WORK REQUEST -> Every line below that has the word "stylesheet" counts once; report how many lines that makes, with no other words.

━━ MATERIAL FOR THE TASK ━━

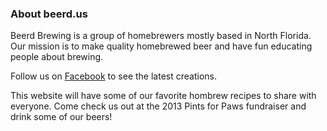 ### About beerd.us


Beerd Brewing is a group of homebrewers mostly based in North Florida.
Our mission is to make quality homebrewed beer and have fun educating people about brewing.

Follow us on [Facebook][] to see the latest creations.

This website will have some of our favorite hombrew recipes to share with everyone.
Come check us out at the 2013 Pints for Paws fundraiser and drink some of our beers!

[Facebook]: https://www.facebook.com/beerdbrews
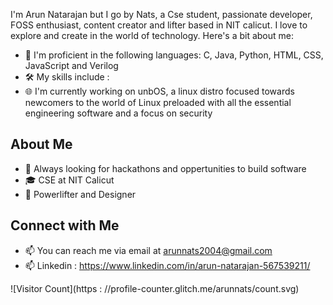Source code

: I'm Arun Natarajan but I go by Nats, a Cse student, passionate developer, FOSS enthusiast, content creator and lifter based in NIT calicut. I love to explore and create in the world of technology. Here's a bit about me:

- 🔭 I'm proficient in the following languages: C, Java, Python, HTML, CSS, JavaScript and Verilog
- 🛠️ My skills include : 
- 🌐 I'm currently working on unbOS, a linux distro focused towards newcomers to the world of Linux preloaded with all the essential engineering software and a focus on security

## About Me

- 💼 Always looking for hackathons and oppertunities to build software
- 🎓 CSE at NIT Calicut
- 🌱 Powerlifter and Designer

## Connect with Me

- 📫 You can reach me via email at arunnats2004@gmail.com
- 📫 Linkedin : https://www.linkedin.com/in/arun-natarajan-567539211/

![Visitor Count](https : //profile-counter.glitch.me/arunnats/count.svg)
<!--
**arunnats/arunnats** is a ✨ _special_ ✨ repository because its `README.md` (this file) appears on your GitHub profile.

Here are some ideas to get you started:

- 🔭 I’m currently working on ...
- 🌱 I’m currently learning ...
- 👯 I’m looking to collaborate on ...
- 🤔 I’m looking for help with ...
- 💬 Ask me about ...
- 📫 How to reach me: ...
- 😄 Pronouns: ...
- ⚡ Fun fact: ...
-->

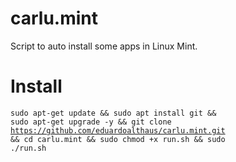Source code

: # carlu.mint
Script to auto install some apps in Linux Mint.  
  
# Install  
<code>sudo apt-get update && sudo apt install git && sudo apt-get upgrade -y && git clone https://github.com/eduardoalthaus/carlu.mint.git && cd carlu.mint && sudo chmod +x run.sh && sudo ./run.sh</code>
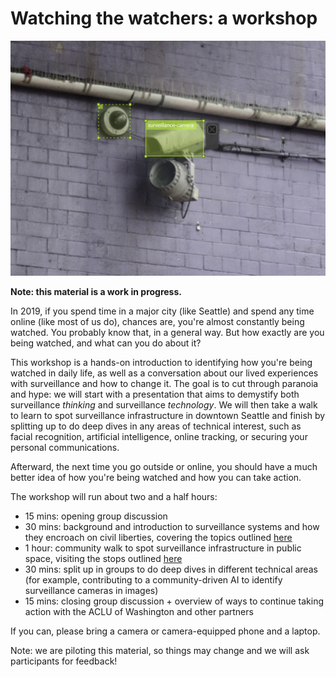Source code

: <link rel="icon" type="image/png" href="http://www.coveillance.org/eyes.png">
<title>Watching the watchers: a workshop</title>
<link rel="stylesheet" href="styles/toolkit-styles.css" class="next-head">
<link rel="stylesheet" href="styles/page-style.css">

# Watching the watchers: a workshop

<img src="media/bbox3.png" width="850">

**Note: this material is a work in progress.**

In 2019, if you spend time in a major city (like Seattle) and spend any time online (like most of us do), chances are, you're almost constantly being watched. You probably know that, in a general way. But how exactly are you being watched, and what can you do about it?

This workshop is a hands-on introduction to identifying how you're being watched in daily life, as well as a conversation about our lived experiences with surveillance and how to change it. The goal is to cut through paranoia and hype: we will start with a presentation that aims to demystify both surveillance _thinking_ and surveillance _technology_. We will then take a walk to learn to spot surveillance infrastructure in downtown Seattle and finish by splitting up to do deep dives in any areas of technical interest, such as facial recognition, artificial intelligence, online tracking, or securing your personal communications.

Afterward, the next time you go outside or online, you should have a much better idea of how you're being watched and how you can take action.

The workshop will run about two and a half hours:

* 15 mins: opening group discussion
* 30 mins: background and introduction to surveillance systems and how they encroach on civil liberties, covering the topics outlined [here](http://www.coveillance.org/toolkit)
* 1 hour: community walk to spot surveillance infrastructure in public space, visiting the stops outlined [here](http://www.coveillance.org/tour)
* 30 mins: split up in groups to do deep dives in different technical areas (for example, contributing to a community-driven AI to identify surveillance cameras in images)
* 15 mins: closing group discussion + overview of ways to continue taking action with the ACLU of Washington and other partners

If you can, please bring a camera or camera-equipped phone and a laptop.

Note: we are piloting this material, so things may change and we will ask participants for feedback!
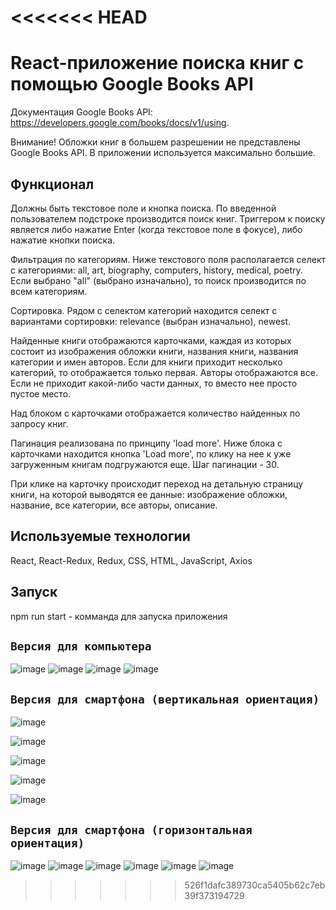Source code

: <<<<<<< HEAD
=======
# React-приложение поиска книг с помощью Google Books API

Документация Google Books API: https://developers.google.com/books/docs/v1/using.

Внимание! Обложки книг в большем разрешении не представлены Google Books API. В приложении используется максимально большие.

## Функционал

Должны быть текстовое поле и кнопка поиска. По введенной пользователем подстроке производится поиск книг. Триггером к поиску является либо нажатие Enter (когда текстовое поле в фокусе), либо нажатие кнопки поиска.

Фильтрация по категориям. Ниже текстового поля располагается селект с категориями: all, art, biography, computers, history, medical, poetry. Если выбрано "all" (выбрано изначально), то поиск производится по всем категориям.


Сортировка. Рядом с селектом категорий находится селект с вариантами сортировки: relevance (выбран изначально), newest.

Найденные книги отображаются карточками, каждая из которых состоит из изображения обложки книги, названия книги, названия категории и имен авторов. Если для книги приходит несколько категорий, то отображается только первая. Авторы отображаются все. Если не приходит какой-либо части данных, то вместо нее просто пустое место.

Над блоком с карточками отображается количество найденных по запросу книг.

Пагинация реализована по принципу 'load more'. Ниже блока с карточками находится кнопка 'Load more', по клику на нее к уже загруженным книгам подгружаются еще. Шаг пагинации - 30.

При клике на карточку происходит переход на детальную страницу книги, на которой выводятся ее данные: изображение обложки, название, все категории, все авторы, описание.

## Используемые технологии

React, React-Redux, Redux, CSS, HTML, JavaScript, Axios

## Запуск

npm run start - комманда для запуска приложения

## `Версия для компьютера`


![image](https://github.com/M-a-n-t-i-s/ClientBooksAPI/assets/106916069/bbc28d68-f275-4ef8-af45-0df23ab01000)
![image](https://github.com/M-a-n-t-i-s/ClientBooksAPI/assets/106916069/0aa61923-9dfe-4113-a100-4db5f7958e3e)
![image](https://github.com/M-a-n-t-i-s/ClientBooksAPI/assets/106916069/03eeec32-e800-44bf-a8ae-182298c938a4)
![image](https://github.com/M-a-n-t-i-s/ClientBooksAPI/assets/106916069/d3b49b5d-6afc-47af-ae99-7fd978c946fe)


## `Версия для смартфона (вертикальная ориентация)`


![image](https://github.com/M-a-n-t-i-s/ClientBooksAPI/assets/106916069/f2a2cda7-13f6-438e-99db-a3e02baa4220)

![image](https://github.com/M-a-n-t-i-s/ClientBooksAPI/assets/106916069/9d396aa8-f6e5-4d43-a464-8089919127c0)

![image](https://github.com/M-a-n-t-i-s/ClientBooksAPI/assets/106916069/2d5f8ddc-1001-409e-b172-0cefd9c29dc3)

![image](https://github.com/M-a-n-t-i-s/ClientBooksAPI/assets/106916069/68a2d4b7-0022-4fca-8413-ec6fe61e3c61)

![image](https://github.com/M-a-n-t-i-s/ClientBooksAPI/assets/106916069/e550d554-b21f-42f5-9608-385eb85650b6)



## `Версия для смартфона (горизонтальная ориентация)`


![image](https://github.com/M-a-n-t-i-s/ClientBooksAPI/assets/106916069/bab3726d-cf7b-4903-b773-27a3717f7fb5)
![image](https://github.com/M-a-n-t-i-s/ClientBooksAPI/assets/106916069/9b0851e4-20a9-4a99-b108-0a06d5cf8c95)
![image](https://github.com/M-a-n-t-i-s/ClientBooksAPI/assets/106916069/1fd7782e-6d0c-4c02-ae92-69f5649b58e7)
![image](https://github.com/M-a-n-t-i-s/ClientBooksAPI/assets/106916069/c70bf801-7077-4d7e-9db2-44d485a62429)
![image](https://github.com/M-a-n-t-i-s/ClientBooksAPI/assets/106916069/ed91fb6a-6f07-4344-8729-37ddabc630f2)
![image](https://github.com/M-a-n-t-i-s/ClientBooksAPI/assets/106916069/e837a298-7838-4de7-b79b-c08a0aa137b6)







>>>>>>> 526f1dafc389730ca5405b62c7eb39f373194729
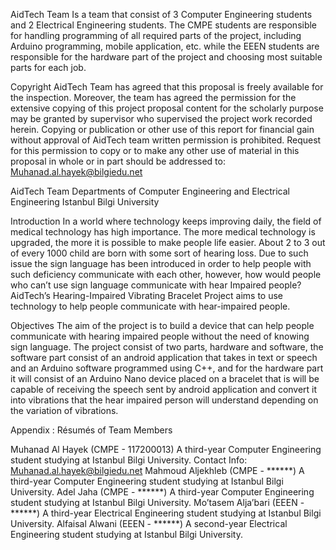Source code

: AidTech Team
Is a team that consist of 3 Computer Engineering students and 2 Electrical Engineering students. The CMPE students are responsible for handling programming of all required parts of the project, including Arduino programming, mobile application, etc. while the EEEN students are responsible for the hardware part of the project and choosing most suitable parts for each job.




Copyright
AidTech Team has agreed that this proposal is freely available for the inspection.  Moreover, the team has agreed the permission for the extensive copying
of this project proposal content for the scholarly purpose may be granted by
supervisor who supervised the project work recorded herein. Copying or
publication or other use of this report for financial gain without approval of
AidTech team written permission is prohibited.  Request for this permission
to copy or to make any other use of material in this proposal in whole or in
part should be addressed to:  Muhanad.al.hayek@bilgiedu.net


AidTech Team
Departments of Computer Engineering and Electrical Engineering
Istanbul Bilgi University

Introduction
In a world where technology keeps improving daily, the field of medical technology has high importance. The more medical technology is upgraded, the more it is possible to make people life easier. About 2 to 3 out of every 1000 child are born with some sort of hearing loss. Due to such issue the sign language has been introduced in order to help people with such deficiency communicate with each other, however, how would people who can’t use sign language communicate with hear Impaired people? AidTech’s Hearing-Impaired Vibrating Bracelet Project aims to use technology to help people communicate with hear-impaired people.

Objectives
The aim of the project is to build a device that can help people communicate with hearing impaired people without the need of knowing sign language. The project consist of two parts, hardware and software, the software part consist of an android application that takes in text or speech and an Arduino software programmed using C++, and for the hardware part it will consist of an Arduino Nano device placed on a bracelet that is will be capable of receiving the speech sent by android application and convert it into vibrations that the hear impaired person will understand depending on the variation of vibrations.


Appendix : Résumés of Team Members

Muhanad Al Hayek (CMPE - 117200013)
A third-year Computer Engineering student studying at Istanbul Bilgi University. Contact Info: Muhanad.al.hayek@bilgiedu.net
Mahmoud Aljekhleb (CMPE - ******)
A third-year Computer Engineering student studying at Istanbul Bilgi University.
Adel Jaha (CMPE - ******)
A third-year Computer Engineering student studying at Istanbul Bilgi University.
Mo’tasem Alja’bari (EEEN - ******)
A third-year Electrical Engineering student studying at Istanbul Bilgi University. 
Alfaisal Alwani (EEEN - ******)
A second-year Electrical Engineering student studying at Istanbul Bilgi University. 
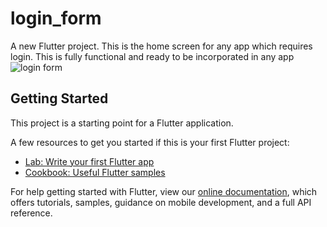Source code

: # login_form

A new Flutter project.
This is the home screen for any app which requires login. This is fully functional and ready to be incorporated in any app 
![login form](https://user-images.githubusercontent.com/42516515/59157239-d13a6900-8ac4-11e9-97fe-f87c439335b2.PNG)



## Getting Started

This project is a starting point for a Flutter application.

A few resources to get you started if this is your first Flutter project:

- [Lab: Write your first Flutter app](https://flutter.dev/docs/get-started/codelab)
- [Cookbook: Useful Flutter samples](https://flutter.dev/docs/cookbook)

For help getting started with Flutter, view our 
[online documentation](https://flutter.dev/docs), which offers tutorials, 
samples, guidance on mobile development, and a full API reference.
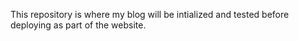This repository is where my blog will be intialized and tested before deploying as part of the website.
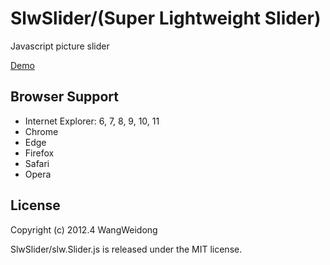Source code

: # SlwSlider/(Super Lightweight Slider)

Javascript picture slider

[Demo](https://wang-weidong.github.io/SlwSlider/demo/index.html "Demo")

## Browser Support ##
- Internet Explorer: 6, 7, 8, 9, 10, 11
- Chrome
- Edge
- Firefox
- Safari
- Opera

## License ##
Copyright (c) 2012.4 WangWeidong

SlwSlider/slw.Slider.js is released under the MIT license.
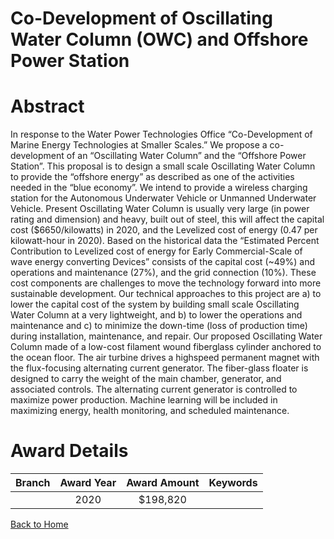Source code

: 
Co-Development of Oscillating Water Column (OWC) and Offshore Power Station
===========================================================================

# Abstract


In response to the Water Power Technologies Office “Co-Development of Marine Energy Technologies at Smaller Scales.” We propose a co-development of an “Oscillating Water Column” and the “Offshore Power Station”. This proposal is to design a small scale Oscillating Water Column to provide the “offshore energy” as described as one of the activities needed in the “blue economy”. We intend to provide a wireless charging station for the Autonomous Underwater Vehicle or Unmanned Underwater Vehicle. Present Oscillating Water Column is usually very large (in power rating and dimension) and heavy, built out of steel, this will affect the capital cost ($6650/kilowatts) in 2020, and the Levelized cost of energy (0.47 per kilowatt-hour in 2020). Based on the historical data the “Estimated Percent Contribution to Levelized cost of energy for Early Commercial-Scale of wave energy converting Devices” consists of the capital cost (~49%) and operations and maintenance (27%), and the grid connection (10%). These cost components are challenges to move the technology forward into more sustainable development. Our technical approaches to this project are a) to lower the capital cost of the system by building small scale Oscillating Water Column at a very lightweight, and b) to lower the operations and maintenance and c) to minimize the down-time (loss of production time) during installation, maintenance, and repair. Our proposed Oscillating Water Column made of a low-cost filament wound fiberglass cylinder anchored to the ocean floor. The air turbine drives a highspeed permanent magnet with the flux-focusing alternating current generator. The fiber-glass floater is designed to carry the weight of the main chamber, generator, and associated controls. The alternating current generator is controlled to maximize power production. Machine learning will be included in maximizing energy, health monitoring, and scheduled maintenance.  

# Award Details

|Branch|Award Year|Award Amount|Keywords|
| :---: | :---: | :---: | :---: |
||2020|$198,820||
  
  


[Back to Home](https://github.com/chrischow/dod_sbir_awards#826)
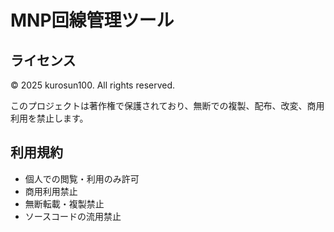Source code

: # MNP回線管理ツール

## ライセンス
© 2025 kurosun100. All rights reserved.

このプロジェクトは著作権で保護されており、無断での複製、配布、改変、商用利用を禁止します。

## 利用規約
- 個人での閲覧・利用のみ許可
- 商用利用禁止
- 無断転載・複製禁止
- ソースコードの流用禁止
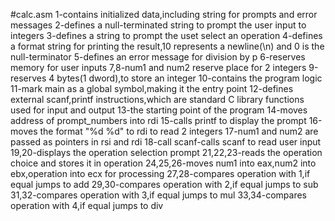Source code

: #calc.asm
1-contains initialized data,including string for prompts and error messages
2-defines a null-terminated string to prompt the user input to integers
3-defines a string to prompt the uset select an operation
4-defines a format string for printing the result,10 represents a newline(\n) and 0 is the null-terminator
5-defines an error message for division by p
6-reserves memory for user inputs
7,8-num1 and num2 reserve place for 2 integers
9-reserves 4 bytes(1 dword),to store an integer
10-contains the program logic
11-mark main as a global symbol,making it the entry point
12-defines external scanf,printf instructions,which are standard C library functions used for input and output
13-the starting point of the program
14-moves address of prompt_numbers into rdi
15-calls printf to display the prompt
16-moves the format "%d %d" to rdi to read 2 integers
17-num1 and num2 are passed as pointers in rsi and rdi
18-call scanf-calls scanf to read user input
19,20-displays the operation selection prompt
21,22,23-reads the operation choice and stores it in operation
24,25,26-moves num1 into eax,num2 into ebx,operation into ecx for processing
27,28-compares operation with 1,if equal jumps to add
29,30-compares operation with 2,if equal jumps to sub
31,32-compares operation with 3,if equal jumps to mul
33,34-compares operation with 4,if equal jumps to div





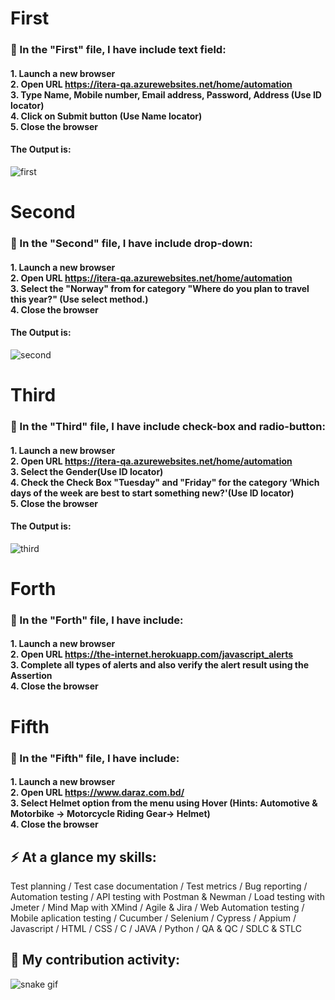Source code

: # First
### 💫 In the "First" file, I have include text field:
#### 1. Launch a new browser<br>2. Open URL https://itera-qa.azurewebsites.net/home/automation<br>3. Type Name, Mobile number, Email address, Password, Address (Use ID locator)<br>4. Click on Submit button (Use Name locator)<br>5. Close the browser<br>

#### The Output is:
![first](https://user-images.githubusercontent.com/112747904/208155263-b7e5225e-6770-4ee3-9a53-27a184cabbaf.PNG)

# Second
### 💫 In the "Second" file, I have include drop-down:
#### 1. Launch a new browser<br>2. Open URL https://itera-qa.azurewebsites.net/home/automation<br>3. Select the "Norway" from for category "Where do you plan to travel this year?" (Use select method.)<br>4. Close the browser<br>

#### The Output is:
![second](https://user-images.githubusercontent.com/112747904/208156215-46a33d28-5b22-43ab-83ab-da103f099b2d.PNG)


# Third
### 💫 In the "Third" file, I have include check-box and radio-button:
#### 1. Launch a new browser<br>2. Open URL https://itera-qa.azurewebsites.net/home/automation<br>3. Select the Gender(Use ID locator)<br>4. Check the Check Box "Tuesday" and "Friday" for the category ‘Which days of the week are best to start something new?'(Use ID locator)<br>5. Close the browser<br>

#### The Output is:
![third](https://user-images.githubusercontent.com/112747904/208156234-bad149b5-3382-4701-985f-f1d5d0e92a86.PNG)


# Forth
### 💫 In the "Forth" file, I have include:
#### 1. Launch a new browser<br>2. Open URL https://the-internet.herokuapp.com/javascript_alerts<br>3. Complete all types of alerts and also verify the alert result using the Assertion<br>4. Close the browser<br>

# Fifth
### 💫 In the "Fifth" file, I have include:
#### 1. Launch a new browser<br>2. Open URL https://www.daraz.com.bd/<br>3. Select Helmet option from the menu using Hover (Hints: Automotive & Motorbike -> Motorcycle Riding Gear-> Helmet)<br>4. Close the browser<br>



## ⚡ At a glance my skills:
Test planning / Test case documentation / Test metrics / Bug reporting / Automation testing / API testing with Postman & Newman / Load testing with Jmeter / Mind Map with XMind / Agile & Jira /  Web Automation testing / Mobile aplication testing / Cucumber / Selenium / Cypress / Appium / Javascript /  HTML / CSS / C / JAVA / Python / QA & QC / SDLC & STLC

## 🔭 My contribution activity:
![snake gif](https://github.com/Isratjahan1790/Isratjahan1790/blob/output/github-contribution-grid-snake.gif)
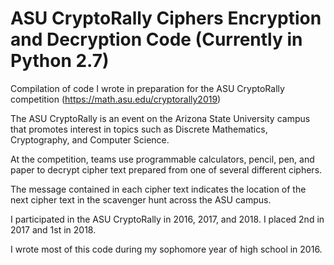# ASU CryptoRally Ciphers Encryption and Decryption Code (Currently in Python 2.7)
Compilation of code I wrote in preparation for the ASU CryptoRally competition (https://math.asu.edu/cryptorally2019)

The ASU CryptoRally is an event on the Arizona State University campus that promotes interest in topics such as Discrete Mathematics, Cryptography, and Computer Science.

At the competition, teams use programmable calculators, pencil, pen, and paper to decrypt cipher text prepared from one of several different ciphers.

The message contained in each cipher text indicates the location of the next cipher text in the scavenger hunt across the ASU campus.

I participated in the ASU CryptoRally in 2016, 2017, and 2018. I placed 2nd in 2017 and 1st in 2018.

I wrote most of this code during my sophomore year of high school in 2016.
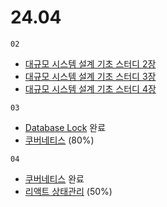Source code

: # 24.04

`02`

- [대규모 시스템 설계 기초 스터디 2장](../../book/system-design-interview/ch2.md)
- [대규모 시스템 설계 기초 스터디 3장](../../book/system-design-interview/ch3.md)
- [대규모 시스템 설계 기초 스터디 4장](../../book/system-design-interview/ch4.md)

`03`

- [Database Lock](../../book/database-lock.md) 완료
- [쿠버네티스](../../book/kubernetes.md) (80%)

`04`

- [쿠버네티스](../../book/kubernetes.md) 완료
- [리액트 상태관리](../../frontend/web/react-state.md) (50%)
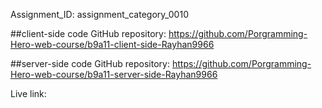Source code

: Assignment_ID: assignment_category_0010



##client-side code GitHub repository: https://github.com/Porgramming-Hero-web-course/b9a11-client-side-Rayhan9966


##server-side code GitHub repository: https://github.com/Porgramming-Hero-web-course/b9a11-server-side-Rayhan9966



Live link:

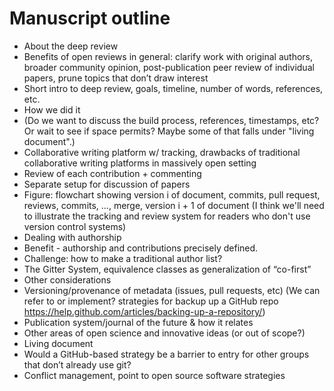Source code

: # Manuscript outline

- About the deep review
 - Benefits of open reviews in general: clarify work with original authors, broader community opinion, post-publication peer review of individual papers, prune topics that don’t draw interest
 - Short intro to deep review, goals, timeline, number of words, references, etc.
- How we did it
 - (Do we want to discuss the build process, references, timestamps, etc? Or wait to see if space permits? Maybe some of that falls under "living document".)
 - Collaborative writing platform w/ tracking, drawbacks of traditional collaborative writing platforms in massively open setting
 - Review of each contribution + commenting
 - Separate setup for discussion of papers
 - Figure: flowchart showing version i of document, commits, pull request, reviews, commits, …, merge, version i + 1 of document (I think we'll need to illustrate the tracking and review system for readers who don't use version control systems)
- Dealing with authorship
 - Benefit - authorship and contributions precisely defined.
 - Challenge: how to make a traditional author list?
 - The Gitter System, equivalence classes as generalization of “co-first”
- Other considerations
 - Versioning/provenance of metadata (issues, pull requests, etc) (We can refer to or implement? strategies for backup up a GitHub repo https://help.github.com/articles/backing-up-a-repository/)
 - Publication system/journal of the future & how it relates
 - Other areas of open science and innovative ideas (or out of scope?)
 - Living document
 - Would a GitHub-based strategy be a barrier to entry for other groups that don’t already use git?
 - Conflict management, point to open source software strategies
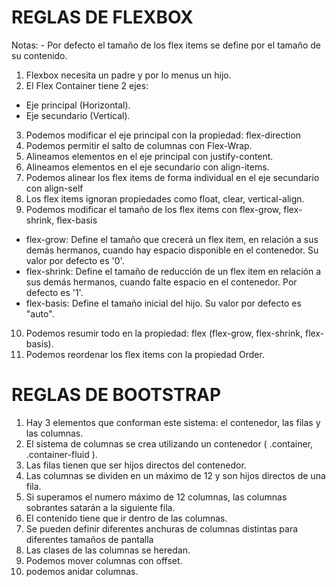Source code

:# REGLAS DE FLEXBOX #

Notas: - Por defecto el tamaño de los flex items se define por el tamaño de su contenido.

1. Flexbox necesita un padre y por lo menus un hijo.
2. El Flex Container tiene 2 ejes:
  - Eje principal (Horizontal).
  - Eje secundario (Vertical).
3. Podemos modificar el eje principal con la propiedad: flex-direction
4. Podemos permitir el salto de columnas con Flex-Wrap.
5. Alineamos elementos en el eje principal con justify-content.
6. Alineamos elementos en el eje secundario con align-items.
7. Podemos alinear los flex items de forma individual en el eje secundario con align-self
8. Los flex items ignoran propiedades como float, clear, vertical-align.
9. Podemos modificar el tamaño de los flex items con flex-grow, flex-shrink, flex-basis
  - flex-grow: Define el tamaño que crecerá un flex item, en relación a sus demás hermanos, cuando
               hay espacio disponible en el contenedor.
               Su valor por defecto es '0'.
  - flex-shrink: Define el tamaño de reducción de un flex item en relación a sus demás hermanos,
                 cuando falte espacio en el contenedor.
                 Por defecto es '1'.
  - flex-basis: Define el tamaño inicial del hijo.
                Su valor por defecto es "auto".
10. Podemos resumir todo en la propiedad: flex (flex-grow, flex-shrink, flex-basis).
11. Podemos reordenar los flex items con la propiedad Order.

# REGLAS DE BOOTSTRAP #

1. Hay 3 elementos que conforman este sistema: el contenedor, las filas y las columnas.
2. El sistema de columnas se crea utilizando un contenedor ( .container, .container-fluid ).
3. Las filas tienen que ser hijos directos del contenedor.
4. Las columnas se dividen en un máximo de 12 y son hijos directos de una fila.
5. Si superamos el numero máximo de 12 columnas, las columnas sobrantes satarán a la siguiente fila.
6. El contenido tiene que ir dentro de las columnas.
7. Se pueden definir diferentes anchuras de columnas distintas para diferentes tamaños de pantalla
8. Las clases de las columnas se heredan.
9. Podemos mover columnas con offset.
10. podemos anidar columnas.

━━━

ANSWER TO THIS TASK -> 2